Start of TASK MATERIAL

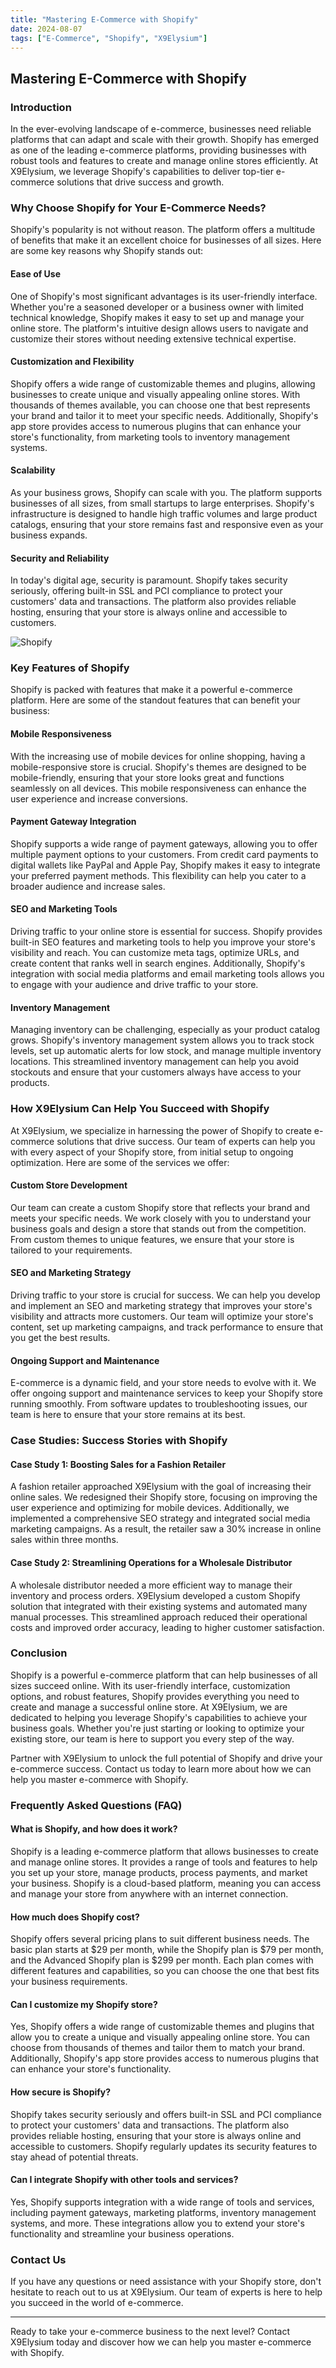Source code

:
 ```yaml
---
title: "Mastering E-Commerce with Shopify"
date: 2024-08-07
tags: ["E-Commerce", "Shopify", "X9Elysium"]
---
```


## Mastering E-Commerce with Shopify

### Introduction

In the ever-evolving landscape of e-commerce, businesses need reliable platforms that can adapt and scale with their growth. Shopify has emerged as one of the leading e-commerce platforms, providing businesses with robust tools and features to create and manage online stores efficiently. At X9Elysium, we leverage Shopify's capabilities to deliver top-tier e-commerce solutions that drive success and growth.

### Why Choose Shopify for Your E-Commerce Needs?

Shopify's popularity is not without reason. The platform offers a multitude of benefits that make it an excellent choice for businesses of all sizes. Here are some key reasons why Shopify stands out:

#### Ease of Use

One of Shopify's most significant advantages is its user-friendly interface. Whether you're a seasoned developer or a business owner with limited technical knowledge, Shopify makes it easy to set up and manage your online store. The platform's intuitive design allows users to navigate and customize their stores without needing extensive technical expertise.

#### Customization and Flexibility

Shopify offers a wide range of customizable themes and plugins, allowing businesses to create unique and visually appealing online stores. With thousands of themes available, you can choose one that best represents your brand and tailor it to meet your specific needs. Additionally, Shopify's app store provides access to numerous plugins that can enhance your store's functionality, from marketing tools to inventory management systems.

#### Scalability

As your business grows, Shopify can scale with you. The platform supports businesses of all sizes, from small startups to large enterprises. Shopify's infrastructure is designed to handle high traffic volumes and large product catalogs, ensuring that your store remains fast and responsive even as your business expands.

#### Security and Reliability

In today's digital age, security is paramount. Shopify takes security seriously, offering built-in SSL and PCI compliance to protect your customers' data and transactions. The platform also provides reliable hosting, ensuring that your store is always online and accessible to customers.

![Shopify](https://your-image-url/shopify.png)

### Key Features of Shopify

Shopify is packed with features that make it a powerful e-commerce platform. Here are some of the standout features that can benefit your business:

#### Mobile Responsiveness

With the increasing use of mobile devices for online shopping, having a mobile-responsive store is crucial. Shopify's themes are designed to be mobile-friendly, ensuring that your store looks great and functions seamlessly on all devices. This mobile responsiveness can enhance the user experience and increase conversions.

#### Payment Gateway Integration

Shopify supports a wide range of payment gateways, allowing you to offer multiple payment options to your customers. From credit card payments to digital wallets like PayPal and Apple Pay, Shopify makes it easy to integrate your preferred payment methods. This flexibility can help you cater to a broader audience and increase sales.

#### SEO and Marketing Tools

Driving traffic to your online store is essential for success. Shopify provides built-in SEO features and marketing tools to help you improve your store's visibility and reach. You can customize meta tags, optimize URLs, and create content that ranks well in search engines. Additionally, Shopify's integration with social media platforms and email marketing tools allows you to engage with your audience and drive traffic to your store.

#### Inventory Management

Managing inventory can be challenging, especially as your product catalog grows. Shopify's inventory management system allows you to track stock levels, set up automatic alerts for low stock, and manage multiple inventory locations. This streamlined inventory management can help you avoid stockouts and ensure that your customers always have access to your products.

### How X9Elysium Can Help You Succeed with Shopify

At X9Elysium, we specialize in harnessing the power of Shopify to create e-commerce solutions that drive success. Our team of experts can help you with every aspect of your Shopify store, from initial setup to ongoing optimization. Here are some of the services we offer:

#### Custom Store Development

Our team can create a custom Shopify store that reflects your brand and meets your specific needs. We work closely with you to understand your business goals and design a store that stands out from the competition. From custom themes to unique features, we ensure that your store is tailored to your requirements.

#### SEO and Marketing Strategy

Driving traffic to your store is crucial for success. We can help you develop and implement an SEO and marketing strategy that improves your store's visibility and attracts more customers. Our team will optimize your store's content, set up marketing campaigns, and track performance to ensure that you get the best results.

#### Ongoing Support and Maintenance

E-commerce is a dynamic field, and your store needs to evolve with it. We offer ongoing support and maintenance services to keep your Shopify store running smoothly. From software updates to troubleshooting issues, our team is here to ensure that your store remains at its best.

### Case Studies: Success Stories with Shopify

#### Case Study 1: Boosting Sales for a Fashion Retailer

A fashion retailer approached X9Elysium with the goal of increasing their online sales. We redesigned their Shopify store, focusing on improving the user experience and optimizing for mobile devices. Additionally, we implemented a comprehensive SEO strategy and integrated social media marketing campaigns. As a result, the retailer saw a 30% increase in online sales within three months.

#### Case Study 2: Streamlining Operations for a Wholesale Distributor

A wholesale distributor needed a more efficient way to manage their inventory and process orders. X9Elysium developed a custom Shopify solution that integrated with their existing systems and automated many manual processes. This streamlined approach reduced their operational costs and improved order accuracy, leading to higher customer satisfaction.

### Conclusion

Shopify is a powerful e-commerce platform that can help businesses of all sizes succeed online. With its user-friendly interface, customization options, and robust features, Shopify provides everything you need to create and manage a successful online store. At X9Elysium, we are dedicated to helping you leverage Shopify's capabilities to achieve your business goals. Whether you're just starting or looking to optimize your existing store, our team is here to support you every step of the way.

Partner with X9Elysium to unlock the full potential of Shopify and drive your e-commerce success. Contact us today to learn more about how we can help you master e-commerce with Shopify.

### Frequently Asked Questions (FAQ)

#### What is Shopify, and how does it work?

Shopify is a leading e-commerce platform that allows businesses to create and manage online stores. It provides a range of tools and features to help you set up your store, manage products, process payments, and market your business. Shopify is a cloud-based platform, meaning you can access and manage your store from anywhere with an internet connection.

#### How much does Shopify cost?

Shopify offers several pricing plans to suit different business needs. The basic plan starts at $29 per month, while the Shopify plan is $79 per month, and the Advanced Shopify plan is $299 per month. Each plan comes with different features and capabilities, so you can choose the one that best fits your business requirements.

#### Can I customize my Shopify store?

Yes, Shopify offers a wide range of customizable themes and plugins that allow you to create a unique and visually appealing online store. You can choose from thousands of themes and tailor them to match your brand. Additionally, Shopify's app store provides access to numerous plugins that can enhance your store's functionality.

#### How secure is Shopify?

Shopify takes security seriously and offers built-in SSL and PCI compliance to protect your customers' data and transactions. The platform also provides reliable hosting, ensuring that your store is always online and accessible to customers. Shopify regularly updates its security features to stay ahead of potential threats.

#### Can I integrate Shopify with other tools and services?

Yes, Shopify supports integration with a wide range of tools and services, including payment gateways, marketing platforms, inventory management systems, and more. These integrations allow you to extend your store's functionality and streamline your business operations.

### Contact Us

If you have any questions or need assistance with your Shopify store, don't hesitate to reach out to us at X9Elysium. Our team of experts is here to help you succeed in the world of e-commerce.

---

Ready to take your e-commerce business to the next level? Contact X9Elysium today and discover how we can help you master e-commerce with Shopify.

End of TASK MATERIAL

**TASK DIRECTIONS:** Pull out every line holding "work" from the records above, and copy it.

**ANSWER BOX:**
Our team can create a custom Shopify store that reflects your brand and meets your specific needs. We work closely with you to understand your business goals and design a store that stands out from the competition. From custom themes to unique features, we ensure that your store is tailored to your requirements.
#### What is Shopify, and how does it work?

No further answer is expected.